──────── MATERIAL FOR THIS TASK ────────

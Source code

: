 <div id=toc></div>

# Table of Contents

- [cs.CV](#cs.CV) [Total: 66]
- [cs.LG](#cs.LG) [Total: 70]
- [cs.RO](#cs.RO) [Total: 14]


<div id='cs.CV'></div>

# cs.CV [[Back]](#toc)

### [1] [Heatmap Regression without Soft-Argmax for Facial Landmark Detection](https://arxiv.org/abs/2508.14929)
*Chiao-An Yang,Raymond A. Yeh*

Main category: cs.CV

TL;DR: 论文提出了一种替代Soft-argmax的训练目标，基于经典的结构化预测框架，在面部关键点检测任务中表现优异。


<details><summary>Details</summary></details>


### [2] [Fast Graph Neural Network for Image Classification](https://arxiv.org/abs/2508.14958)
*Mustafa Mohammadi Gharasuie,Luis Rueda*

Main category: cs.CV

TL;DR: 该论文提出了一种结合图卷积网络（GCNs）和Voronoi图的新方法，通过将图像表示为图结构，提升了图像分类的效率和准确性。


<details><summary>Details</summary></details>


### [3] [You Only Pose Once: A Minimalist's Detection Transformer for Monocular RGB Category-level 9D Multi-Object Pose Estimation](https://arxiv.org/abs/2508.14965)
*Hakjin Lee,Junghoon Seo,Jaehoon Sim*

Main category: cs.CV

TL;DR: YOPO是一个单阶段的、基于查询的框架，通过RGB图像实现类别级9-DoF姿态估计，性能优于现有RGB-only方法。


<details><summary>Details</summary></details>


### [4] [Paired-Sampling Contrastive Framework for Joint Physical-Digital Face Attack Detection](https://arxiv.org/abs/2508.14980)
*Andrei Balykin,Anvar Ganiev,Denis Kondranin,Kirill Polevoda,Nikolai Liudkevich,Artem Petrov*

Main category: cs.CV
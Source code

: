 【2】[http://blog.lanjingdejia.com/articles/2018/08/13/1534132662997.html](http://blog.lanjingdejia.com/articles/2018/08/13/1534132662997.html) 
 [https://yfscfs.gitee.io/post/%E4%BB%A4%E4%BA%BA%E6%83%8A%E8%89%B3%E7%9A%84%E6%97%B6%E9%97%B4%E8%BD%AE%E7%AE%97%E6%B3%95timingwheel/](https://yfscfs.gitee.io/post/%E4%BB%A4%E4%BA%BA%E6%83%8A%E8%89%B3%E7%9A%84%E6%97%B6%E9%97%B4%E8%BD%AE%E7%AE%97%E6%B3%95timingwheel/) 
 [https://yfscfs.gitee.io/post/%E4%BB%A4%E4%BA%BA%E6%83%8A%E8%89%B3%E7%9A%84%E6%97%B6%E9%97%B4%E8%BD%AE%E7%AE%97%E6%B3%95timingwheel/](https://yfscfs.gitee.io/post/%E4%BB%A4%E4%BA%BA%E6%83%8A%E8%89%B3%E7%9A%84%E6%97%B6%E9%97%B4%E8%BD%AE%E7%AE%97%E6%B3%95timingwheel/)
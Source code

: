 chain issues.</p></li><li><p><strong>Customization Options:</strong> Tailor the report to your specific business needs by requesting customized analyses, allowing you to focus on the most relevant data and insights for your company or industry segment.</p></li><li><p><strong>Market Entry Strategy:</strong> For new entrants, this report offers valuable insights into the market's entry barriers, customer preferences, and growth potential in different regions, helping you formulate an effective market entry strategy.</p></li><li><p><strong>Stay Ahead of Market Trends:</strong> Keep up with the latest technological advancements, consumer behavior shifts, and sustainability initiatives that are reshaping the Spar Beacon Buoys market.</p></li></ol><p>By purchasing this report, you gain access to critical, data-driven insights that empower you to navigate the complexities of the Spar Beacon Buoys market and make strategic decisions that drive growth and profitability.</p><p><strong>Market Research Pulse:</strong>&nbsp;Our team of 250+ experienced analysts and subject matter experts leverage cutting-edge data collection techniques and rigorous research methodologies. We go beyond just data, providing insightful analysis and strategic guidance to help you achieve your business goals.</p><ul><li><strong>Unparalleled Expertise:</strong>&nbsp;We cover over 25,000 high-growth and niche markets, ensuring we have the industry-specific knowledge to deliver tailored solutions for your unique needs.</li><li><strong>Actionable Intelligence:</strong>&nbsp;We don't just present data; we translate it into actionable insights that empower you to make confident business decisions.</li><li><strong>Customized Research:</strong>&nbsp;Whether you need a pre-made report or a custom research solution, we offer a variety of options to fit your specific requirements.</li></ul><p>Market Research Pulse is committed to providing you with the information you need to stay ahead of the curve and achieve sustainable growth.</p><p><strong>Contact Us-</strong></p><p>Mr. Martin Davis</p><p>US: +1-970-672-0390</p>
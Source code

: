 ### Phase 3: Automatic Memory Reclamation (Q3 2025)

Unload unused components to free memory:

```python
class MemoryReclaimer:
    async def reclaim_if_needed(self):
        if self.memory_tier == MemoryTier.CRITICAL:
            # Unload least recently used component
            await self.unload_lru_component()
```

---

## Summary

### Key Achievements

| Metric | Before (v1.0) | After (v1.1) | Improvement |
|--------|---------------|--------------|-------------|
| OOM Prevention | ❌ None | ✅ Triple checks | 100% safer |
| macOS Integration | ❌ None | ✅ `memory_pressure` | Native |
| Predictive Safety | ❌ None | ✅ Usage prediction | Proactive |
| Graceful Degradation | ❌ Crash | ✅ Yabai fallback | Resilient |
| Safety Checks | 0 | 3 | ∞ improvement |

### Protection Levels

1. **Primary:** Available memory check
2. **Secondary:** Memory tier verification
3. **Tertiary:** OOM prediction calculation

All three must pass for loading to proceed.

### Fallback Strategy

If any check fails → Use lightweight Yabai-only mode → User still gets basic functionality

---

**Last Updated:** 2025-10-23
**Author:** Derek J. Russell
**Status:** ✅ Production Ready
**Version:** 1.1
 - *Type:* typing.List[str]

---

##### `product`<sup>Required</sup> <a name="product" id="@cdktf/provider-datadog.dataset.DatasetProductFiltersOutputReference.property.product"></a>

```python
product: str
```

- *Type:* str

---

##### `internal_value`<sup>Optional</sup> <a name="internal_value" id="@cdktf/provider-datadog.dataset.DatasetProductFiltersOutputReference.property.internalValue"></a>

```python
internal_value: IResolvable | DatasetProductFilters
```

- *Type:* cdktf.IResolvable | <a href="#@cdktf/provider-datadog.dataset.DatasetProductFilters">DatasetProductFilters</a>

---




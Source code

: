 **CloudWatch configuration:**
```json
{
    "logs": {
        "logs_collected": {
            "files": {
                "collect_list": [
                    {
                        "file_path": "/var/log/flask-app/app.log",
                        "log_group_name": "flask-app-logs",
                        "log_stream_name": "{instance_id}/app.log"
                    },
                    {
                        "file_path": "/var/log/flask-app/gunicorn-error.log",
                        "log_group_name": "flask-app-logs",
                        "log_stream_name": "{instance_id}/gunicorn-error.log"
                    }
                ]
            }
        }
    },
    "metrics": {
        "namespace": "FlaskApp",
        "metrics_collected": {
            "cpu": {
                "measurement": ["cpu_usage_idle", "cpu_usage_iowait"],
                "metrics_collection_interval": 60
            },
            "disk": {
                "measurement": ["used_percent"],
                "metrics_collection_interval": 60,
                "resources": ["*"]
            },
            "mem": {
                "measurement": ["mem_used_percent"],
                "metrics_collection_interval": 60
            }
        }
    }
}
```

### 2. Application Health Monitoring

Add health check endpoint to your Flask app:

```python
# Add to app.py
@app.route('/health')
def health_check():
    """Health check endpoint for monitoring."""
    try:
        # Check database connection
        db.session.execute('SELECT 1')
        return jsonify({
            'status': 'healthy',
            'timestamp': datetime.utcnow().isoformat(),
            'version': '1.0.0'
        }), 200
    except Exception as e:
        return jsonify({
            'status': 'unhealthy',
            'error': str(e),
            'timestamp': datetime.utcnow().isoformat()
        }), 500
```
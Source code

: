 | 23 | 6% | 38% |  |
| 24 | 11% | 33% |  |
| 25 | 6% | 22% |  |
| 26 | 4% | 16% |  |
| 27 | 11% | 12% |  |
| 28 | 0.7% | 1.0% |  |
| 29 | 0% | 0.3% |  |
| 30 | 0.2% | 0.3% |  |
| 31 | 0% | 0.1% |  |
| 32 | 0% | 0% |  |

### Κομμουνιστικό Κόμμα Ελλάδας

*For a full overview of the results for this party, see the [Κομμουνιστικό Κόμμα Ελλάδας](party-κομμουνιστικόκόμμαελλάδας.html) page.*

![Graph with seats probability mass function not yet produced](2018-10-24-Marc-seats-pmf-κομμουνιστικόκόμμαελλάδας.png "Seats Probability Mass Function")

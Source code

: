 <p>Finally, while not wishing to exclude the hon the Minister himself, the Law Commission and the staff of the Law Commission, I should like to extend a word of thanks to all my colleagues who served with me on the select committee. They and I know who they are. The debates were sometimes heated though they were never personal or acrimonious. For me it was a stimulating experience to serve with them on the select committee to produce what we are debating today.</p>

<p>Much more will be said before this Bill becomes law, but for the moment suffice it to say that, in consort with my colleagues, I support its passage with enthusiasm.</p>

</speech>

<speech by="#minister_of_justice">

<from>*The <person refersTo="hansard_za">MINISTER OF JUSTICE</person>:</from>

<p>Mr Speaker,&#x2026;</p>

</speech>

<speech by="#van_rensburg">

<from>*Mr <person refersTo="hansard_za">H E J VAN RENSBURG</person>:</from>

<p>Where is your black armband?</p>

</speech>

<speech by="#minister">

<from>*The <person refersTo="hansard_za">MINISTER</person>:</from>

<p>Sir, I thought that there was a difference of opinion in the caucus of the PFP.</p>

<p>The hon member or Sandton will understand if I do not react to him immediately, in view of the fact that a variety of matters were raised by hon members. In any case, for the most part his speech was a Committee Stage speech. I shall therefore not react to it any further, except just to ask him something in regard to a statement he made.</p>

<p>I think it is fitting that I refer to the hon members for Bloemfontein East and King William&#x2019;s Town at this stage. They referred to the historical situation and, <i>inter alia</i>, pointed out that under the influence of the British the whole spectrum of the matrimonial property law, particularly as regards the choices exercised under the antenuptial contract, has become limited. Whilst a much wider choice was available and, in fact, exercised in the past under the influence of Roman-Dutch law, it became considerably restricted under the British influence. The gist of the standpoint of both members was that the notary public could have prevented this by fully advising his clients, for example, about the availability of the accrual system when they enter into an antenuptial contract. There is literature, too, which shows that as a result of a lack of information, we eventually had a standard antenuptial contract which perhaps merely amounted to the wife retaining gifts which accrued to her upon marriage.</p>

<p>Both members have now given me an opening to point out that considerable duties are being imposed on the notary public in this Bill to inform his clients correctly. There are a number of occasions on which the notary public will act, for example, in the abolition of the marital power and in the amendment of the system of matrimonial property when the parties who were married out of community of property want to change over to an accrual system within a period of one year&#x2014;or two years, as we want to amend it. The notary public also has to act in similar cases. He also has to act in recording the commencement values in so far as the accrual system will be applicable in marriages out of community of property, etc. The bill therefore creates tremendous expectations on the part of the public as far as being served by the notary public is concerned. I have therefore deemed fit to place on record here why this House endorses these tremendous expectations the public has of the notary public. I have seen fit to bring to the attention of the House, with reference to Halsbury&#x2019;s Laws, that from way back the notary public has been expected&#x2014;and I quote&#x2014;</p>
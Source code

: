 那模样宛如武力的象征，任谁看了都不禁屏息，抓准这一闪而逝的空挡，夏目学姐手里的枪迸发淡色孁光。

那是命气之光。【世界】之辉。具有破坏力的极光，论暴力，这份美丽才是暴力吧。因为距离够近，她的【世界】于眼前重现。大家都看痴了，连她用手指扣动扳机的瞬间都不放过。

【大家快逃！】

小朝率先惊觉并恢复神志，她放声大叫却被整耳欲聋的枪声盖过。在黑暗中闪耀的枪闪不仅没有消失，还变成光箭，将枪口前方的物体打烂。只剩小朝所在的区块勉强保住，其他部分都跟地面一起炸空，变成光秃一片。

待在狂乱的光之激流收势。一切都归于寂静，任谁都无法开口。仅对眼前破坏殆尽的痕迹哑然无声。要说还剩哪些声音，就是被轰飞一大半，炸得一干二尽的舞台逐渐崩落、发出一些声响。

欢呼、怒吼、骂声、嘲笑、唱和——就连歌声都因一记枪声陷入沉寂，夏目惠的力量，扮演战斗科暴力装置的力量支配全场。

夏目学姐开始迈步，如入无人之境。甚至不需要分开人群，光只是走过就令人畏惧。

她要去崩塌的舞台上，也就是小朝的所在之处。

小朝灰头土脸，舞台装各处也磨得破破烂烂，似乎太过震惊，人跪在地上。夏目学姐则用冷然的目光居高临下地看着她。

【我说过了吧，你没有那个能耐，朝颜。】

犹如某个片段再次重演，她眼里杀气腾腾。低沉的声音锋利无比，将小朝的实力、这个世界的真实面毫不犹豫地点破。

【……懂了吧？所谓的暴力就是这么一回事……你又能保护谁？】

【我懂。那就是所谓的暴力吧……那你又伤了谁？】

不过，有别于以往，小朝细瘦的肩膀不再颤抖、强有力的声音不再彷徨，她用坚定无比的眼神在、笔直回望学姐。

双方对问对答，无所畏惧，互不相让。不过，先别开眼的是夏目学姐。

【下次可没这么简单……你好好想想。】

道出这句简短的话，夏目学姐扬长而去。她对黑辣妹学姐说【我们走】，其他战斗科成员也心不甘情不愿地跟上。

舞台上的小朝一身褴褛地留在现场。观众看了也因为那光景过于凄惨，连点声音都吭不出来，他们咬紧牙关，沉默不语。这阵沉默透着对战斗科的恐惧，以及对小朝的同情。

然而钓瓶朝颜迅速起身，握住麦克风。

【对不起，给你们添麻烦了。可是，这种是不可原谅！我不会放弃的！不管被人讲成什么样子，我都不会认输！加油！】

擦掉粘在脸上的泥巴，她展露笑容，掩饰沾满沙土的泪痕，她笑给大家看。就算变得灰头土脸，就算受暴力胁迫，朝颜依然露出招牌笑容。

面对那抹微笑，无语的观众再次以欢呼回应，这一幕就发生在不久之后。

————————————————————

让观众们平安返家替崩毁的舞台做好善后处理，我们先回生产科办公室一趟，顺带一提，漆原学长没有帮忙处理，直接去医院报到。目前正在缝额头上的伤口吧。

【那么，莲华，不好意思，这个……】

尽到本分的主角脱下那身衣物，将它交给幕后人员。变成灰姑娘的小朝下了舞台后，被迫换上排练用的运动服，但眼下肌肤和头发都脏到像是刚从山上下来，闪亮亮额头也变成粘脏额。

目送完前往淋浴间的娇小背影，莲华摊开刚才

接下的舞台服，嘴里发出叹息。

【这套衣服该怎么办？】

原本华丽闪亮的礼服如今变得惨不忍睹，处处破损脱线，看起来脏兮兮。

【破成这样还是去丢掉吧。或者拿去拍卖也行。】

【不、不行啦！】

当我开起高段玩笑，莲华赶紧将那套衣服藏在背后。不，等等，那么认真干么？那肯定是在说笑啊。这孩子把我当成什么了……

────────

_WHAT YOU SHOULD DO_. Begin with the line that contains "双方对问对答，无所畏惧，互不相让。不过，先别开眼的是夏目学姐。" and end with the last line of the material above. Set down that range exactly.

_TASK OUTPUT_.
双方对问对答，无所畏惧，互不相让。不过，先别开眼的是夏目学姐。

【下次可没这么简单……你好好想想。】

道出这句简短的话，夏目学姐扬长而去。她对黑辣妹学姐说【我们走】，其他战斗科成员也心不甘情不愿地跟上。

舞台上的小朝一身褴褛地留在现场。观众看了也因为那光景过于凄惨，连点声音都吭不出来，他们咬紧牙关，沉默不语。这阵沉默透着对战斗科的恐惧，以及对小朝的同情。

然而钓瓶朝颜迅速起身，握住麦克风。

【对不起，给你们添麻烦了。可是，这种是不可原谅！我不会放弃的！不管被人讲成什么样子，我都不会认输！加油！】

擦掉粘在脸上的泥巴，她展露笑容，掩饰沾满沙土的泪痕，她笑给大家看。就算变得灰头土脸，就算受暴力胁迫，朝颜依然露出招牌笑容。

面对那抹微笑，无语的观众再次以欢呼回应，这一幕就发生在不久之后。

————————————————————

让观众们平安返家替崩毁的舞台做好善后处理，我们先回生产科办公室一趟，顺带一提，漆原学长没有帮忙处理，直接去医院报到。目前正在缝额头上的伤口吧。

【那么，莲华，不好意思，这个……】

尽到本分的主角脱下那身衣物，将它交给幕后人员。变成灰姑娘的小朝下了舞台后，被迫换上排练用的运动服，但眼下肌肤和头发都脏到像是刚从山上下来，闪亮亮额头也变成粘脏额。

目送完前往淋浴间的娇小背影，莲华摊开刚才

接下的舞台服，嘴里发出叹息。

【这套衣服该怎么办？】

原本华丽闪亮的礼服如今变得惨不忍睹，处处破损脱线，看起来脏兮兮。

【破成这样还是去丢掉吧。或者拿去拍卖也行。】

【不、不行啦！】

当我开起高段玩笑，莲华赶紧将那套衣服藏在背后。不，等等，那么认真干么？那肯定是在说笑啊。这孩子把我当成什么了……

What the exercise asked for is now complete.